┌──

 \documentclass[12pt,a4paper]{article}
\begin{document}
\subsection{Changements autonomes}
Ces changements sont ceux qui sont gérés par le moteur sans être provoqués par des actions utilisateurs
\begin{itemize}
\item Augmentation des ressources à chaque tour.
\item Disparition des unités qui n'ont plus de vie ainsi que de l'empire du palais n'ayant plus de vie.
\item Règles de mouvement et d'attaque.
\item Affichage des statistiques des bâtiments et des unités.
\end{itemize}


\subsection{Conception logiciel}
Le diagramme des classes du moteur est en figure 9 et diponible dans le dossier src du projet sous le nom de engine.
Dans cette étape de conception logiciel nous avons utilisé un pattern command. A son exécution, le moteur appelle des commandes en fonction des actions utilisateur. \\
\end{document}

└──
┌──

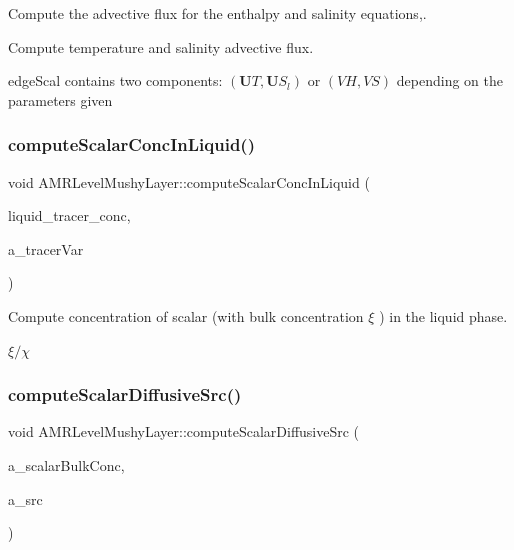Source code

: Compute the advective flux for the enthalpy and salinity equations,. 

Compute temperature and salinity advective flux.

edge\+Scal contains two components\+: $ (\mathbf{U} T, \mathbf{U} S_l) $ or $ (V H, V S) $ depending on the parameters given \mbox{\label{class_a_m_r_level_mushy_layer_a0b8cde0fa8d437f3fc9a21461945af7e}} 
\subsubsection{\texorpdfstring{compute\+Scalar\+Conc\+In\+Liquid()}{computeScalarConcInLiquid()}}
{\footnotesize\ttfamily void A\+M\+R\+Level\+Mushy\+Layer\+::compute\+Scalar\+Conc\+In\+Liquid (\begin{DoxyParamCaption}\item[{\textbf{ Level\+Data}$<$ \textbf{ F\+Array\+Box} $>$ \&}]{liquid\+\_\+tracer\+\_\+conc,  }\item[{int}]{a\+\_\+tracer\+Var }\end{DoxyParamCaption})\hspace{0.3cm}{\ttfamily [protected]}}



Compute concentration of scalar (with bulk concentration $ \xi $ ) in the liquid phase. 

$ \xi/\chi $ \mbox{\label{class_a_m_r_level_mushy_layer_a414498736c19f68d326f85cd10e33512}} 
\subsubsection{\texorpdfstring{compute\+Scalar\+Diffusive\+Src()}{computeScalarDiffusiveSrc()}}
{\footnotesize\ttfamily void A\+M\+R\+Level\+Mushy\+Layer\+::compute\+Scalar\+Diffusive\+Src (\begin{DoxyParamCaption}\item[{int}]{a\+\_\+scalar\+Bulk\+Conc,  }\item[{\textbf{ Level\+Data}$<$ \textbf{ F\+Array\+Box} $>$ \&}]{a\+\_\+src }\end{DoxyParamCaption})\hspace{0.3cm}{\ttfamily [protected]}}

└──

## Work instruction
Check each line of the data above for the string "subsubsection", then report how many lines have it, with no other words.

## Expected output
2